Когда-то, в далекие времена, отец Сережи подарил мне кольцо, на котором были вырезаны слова “свете Радости, свете Любви, свете Преображения”. И горько поплатились мы за это кольцо. Он – за то, что от человека, от слабой и грешной женщины ждал этого света. Я за то, что считала себя несущей этот свет. И чувство, нас связывающее, принимала за путь – притом для нас единственный, – ведущий к преображению.

Враг идет к Москве Можайской дорогой.

Как странно мне произносить слово “враг”. Есть люди, которых я не могу принять, не могу любить (что меня очень мучает). Но то душевное движение, которое заставило здешнего какого-то Главка, Панченко, ударить кулаком и ногой пленного летчика, не только мне чуждо, но отвратительно, и в тот момент скорее Панченко, чем этот летчик, ощущался бы мной как враг. Такое же содрогание всего нравственного уклада моего существа вызвала статейка Алексея Толстого под заглавием: “Я призываю к ненависти”[602]. И кто он такой, разжиревший барин-паразит, вагонами тащивший себе вещи из Львова, откуда у него эти слова, это право “призывания” какого бы то ни было к чему бы то ни было…


Живое, “достоверное” общение с матерью в сегодняшнем сне. И как не раз уже было – в какой-то странной, неуютной обширной гостинице, знакомой лишь по сновидениям.
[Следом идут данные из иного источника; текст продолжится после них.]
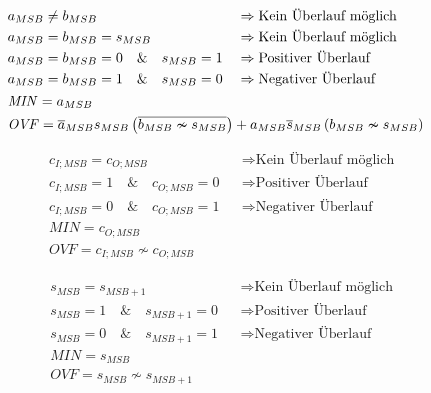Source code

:\begin{boxleft}
\end{boxleft}\begin{boxrightshaded}
\begin{align*}
&\begin{aligned}
&a_{MSB}\neq b_{MSB}\hfill&&\Rightarrow \text{Kein Überlauf möglich}\\
&a_{MSB}=b_{MSB}=s_{MSB}&&\Rightarrow \text{Kein Überlauf möglich}\\
&a_{MSB}=b_{MSB}=0 \quad\&\quad s_{MSB}=1&&\Rightarrow \text{Positiver Überlauf}\\
&a_{MSB}=b_{MSB}=1 \quad\&\quad s_{MSB}=0&&\Rightarrow \text{Negativer Überlauf}
\end{aligned}\\
&\mathit{MIN}=a_{MSB}\\
&\mathit{OVF}=\overline{a}_{MSB}s_{MSB}\left(\overline{b_{MSB}\nsim s_{MSB}}\right)+a_{MSB}\overline{s}_{MSB}\left(b_{MSB}\nsim s_{MSB}\right)
\end{align*}
\end{boxrightshaded}

\begin{boxleft}
\end{boxleft}\begin{boxrightshaded}
\begin{align*}
&c_{I;MSB}= c_{O;MSB}&&\Rightarrow \text{Kein Überlauf möglich}\\
&c_{I;MSB}=1\quad\&\quad c_{O;MSB}=0&&\Rightarrow \text{Positiver Überlauf}\\
&c_{I;MSB}=0\quad\&\quad c_{O;MSB}=1&&\Rightarrow \text{Negativer Überlauf}\\
&\mathit{MIN}=c_{O;MSB}\\
&\mathit{OVF}=c_{I;MSB}\nsim c_{O;MSB}
\end{align*}
\end{boxrightshaded}

\begin{boxleft}
\end{boxleft}\begin{boxrightshaded}
\begin{align*}
&s_{MSB}= s_{MSB+1}&&\Rightarrow \text{Kein Überlauf möglich}\\
&s_{MSB}=1\quad\&\quad s_{MSB+1}=0&&\Rightarrow \text{Positiver Überlauf}\\
&s_{MSB}=0\quad\&\quad s_{MSB+1}=1&&\Rightarrow \text{Negativer Überlauf}\\
&\mathit{MIN}=s_{MSB}\\
&\mathit{OVF}=s_{MSB}\nsim s_{MSB+1}
\end{align*}
\end{boxrightshaded}

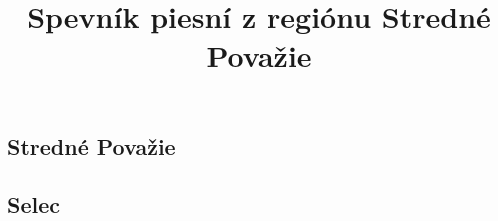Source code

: \documentclass[a4paper]{book}
\title{Spevník piesní z regiónu Stredné Považie}
\begin{document}
\maketitle
\begin{center}

\chapter*{Stredné Považie}
\section*{Selec}
{%
\parindent 0pt
\noindent
\ifx\preLilyPondExample \undefined
\else
  \expandafter\preLilyPondExample
\fi
\def\lilypondbook{}%

\ifx\postLilyPondExample \undefined
\else
  \expandafter\postLilyPondExample
\fi
}
{%
\parindent 0pt
\noindent
\ifx\preLilyPondExample \undefined
\else
  \expandafter\preLilyPondExample
\fi
\def\lilypondbook{}%

\ifx\postLilyPondExample \undefined
\else
  \expandafter\postLilyPondExample
\fi
}
{%
\parindent 0pt
\noindent
\ifx\preLilyPondExample \undefined
\else
  \expandafter\preLilyPondExample
\fi
\def\lilypondbook{}%

\ifx\postLilyPondExample \undefined
\else
  \expandafter\postLilyPondExample
\fi
}
{%
\parindent 0pt
\noindent
\ifx\preLilyPondExample \undefined
\else
  \expandafter\preLilyPondExample
\fi
\def\lilypondbook{}%

\ifx\postLilyPondExample \undefined
\else
  \expandafter\postLilyPondExample
\fi
}
{%
\parindent 0pt
\noindent
\ifx\preLilyPondExample \undefined
\else
  \expandafter\preLilyPondExample
\fi
\def\lilypondbook{}%

\ifx\postLilyPondExample \undefined
\else
  \expandafter\postLilyPondExample
\fi
}


\end{center}
\end{document}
Мы живем с ней только вдвоем. Спим в разных комнатах. Но мне становится страшно в моей постели, как бывает необъяснимо и необоримо страшно только во сне, и я вхожу в ее комнату и забираюсь в ее постель и говорю ей: “Мне стало страшно”. Она, как почти всегда в моих снах, молодая, какой помню ее в моем детстве. (Иногда старше, но никогда в том дряхлом виде, в каком была в последние годы. И всегда зрячая. За 16 лет до смерти она ослепла.) Мать дает мне место рядом с собой, обнимает и ласкает и успокаивает меня, а я прижимаюсь к ее груди, как никогда, даже в детстве не было (всегда были какие-то странные, болезненно не допускающие телесной близости ласки, простоты и непосредственного тепла отношения). Просыпаюсь успокоенная, с теплым, благодарным к матери чувством. И с воспоминанием до мелких подробностей встречи. (Коридор гостиницы и то, что дверь оказалась незапертой, когда я вошла прежде, чем лечь в свою постель. Странное, воспаленное лицо коридорной горничной, заглянувшей ко мне. Большая двуспальная кровать матери, ее косы, тепло ее груди.)

21 августа

Жутко темная ночь за окном. Пишу при крохотном свете скудной лампы с нахлобученной на нее синей бумагой. И это после полного отсутствия по ночам света кажется роскошью.


Ленинграду дано три дня для эвакуации. Если верен слух, что решают его взорвать перед тем, как сдаться, – какое безумие. Город Петра, город Пушкина, Эрмитаж, Исаакиевский, дворцы – неужели подымется у народа, у тех, кто за него так предрешил, рука на такой акт варварского самоубийства.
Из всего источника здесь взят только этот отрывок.